*** Opening Record extracts ***

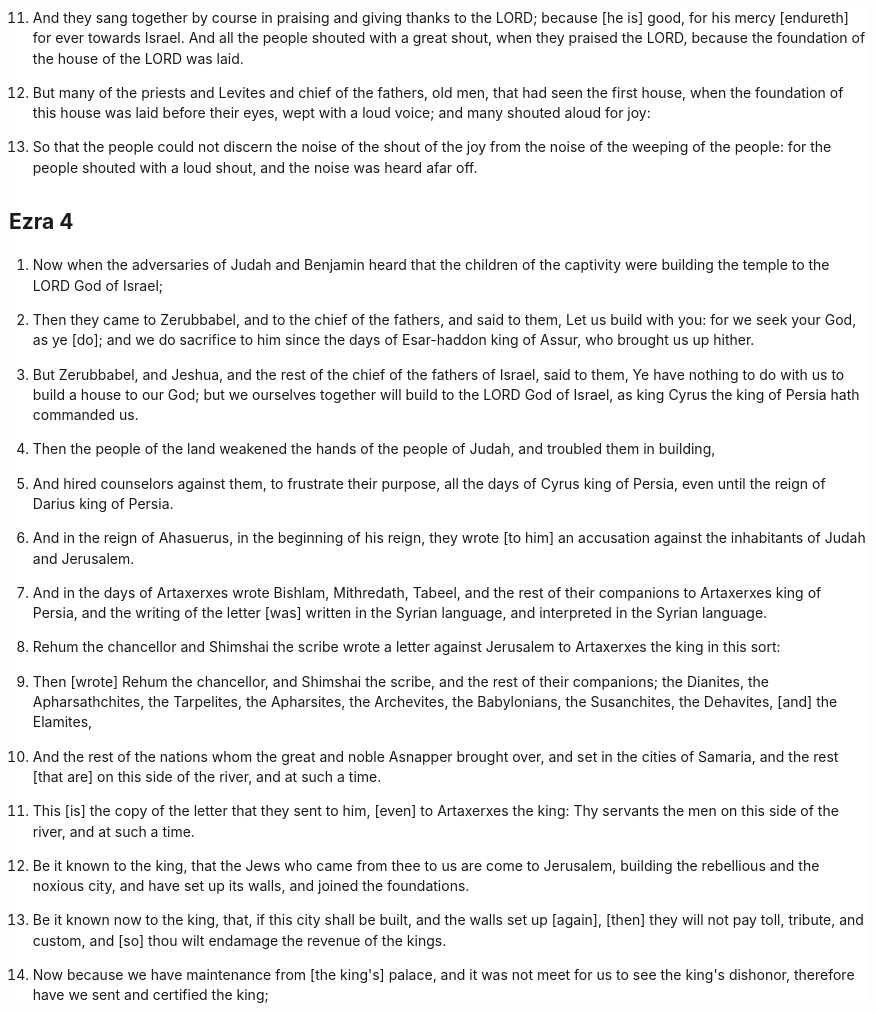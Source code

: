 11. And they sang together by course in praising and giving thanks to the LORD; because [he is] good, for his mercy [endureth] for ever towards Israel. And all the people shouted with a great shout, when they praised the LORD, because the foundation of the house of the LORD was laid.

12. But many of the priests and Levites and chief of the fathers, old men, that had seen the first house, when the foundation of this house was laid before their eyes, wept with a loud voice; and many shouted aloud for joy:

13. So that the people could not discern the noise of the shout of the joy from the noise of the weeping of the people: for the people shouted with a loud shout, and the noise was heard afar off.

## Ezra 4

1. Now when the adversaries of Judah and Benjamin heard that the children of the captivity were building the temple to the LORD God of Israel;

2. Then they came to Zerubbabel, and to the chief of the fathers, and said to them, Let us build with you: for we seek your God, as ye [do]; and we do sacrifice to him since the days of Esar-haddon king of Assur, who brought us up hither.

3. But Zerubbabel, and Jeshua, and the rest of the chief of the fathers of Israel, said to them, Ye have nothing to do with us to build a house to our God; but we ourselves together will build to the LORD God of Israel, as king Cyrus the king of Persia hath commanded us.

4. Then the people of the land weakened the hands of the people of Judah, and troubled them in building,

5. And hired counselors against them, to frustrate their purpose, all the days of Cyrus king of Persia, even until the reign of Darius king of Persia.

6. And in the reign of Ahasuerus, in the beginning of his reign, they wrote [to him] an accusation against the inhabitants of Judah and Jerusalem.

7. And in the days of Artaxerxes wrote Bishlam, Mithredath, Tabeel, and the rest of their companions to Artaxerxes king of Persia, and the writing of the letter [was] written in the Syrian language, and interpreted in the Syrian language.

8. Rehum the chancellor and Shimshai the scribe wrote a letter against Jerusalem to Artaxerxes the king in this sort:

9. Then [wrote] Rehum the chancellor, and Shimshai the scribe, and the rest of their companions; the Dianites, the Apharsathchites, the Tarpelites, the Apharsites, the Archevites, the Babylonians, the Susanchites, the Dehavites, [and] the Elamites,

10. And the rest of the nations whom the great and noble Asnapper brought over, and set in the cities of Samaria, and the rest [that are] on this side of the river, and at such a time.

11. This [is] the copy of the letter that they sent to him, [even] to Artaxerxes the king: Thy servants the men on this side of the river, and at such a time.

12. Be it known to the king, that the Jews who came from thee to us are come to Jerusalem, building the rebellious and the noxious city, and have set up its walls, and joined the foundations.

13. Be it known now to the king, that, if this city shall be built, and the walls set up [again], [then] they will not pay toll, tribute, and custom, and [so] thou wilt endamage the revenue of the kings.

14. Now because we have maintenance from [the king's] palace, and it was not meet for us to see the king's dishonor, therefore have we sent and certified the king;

*** Closing Record extracts ***

What is being asked: Tally up the lines above in which "Shimshai" occurs. Give the result as a bare number.

Answer space: 2